→ DESCRIPTION OF THE TASK
Starting at the line below holding "Moreover, over other" and stopping at the line holding "For the following", print every line exactly, both ends included, and leave the rest out.
Start of INFORMATION PROVIDED
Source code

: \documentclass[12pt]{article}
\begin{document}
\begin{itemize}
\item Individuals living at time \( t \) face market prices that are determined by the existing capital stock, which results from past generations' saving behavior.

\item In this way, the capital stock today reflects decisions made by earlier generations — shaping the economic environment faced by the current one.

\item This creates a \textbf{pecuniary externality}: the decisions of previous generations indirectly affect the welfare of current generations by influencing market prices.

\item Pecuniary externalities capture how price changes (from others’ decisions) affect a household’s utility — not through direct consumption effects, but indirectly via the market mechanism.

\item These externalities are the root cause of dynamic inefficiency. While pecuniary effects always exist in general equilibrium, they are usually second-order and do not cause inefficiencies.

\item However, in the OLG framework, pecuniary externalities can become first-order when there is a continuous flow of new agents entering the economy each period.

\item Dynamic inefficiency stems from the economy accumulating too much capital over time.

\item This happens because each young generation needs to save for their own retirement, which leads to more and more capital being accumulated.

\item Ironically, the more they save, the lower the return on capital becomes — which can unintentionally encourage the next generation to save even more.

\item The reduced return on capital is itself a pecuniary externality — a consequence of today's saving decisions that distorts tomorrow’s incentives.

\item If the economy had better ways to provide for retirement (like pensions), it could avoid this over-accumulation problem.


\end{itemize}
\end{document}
End of INFORMATION PROVIDED
Start of INFORMATION PROVIDED
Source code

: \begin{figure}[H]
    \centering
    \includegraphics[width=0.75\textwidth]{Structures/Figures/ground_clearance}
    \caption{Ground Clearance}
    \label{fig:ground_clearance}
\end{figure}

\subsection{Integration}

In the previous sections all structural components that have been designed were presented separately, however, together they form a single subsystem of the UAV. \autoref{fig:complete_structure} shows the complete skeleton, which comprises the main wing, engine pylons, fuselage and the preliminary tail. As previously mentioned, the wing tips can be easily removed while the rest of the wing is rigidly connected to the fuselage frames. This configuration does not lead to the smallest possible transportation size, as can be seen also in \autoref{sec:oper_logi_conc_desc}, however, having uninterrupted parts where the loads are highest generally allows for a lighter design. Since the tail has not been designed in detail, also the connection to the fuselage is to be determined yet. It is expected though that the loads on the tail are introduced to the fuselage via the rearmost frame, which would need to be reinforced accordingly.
End of INFORMATION PROVIDED
Start of INFORMATION PROVIDED
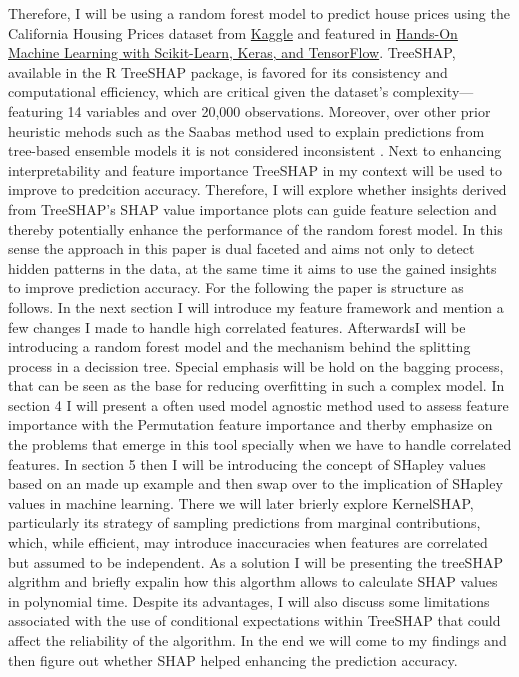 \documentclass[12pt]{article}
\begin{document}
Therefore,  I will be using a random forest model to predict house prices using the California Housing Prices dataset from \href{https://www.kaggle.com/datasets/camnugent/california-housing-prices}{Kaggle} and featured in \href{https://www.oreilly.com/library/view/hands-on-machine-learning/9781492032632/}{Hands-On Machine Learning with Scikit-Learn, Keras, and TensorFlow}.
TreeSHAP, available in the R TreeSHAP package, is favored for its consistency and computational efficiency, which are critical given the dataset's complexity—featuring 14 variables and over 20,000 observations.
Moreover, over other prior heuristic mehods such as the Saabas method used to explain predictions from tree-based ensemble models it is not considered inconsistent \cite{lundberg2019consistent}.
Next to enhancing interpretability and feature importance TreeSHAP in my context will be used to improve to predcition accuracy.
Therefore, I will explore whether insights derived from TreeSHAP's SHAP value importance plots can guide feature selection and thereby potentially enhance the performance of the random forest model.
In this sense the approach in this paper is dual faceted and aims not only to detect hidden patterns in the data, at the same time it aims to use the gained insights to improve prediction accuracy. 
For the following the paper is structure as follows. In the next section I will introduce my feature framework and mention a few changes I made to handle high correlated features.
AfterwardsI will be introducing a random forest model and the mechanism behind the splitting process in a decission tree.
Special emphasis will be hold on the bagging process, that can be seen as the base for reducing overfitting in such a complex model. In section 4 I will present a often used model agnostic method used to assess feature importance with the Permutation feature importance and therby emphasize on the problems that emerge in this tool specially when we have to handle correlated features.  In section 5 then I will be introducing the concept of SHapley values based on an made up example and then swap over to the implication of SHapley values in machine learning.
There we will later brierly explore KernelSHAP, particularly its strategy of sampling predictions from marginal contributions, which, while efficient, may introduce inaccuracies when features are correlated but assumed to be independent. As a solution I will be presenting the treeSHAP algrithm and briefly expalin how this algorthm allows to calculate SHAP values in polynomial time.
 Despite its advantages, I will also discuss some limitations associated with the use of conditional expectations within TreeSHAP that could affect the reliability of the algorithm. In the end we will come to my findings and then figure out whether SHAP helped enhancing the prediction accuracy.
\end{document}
End of INFORMATION PROVIDED
→ OUTPUT OF THE EXERCISE
Moreover, over other prior heuristic mehods such as the Saabas method used to explain predictions from tree-based ensemble models it is not considered inconsistent \cite{lundberg2019consistent}.
Next to enhancing interpretability and feature importance TreeSHAP in my context will be used to improve to predcition accuracy.
Therefore, I will explore whether insights derived from TreeSHAP's SHAP value importance plots can guide feature selection and thereby potentially enhance the performance of the random forest model.
In this sense the approach in this paper is dual faceted and aims not only to detect hidden patterns in the data, at the same time it aims to use the gained insights to improve prediction accuracy. 
For the following the paper is structure as follows. In the next section I will introduce my feature framework and mention a few changes I made to handle high correlated features.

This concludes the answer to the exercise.